I woke up this morning to find a Guppy stuck between the glass and the cube fry net. They have never done this. I pulled the net away from the glass to free him and now he is having problems swimming.  I put him in a small breeder enclosure in hopes that he will regain his strength or recover from whatever happened. His small side fins are going his tail fin is ripped. If I move the enclosure he will swim but he can't swim up. He just sits on the bottom.  Will he get better? Is there anything I should or can do? I pushed the fry net closer to the glass so it doesn't happen again but the ADF's usually push it to hide anyway. That space is like their hangout.


----------



## big b (Jun 28, 2014)

aww ill pray for it tonight


----------



## Emilya26 (May 26, 2014)

Thank you Brian. I'm still new to this aquarium upkeep and since no one responded, with steps I should take, I was guessing on what to do. LoL. I put him in a breeder box by himself and made sure there was stress coat in the tank. It said it had aloe to help repair damaged fins so I figured that would help.
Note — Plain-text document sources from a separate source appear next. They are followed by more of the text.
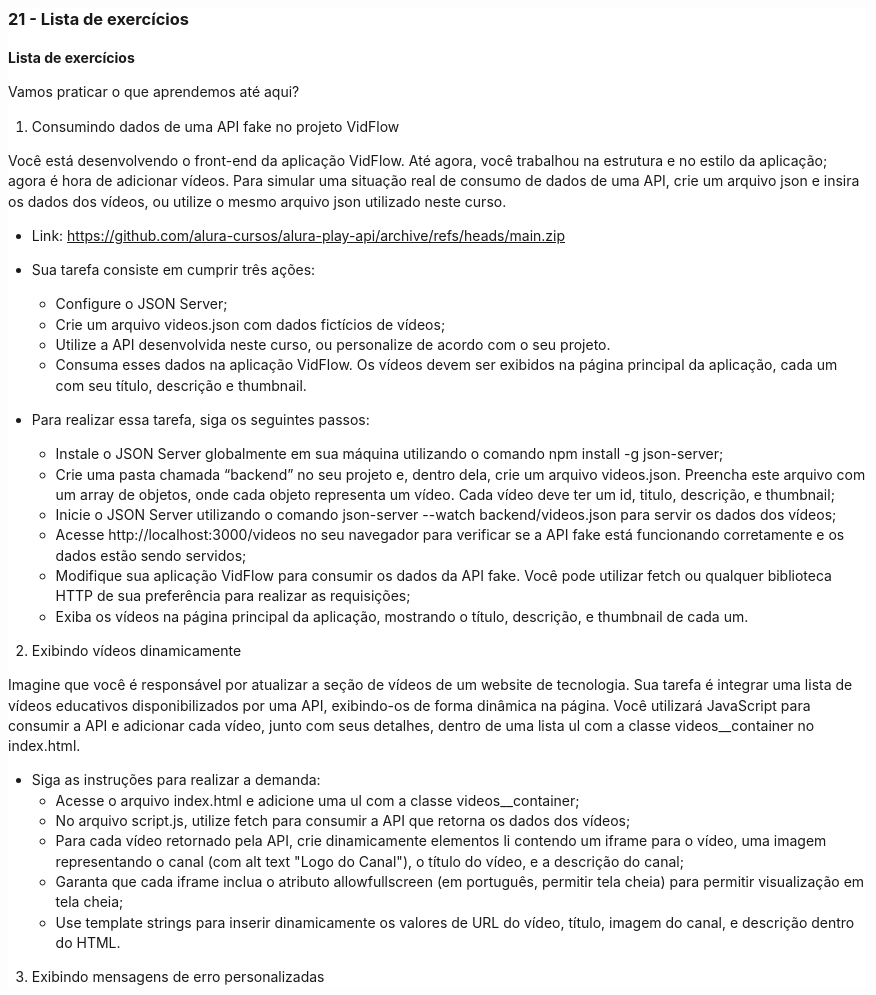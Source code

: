 ### 21 - Lista de exercícios

**Lista de exercícios**

Vamos praticar o que aprendemos até aqui?

1) Consumindo dados de uma API fake no projeto VidFlow

Você está desenvolvendo o front-end da aplicação VidFlow. Até agora, você trabalhou na estrutura e no estilo da aplicação; agora é hora de adicionar vídeos. Para simular uma situação real de consumo de dados de uma API, crie um arquivo json e insira os dados dos vídeos, ou utilize o mesmo arquivo json utilizado neste curso.

- Link: https://github.com/alura-cursos/alura-play-api/archive/refs/heads/main.zip

- Sua tarefa consiste em cumprir três ações:
  - Configure o JSON Server;
  - Crie um arquivo videos.json com dados fictícios de vídeos;
  - Utilize a API desenvolvida neste curso, ou personalize de acordo com o seu projeto.
  - Consuma esses dados na aplicação VidFlow. Os vídeos devem ser exibidos na página principal da aplicação, cada um com seu título, descrição e thumbnail.

- Para realizar essa tarefa, siga os seguintes passos:
  - Instale o JSON Server globalmente em sua máquina utilizando o comando npm install -g json-server;
  - Crie uma pasta chamada “backend” no seu projeto e, dentro dela, crie um arquivo videos.json. Preencha este arquivo com um array de objetos, onde cada objeto representa um vídeo. Cada vídeo deve ter um id, titulo, descrição, e thumbnail;
  - Inicie o JSON Server utilizando o comando json-server --watch backend/videos.json para servir os dados dos vídeos;
  - Acesse http://localhost:3000/videos no seu navegador para verificar se a API fake está funcionando corretamente e os dados estão sendo servidos;
  - Modifique sua aplicação VidFlow para consumir os dados da API fake. Você pode utilizar fetch ou qualquer biblioteca HTTP de sua preferência para realizar as requisições;
  - Exiba os vídeos na página principal da aplicação, mostrando o título, descrição, e thumbnail de cada um.

2) Exibindo vídeos dinamicamente

Imagine que você é responsável por atualizar a seção de vídeos de um website de tecnologia. Sua tarefa é integrar uma lista de vídeos educativos disponibilizados por uma API, exibindo-os de forma dinâmica na página. Você utilizará JavaScript para consumir a API e adicionar cada vídeo, junto com seus detalhes, dentro de uma lista ul com a classe videos__container no index.html.

- Siga as instruções para realizar a demanda:
  - Acesse o arquivo index.html e adicione uma ul com a classe videos__container;
  - No arquivo script.js, utilize fetch para consumir a API que retorna os dados dos vídeos;
  - Para cada vídeo retornado pela API, crie dinamicamente elementos li contendo um iframe para o vídeo, uma imagem representando o canal (com alt text "Logo do Canal"), o título do vídeo, e a descrição do canal;
  - Garanta que cada iframe inclua o atributo allowfullscreen (em português, permitir tela cheia) para permitir visualização em tela cheia;
  - Use template strings para inserir dinamicamente os valores de URL do vídeo, título, imagem do canal, e descrição dentro do HTML.

3) Exibindo mensagens de erro personalizadas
Anyway it was very touch and go for a couple days. I was mainly afraid he was going to starve because he wasn't coming up to eat (I even tried feeding him with tongs) but I guess he just needed time. He is now up, eating, and swimming around like normal with his family. He still has a messed up tail fin and the side if on his left side is messed up and only about 30% there. I'm hopeful that they will all grow back fine.


----------



## vreugy (May 1, 2013)

Lots and lots of clean water. Watch for nipping from others.


----------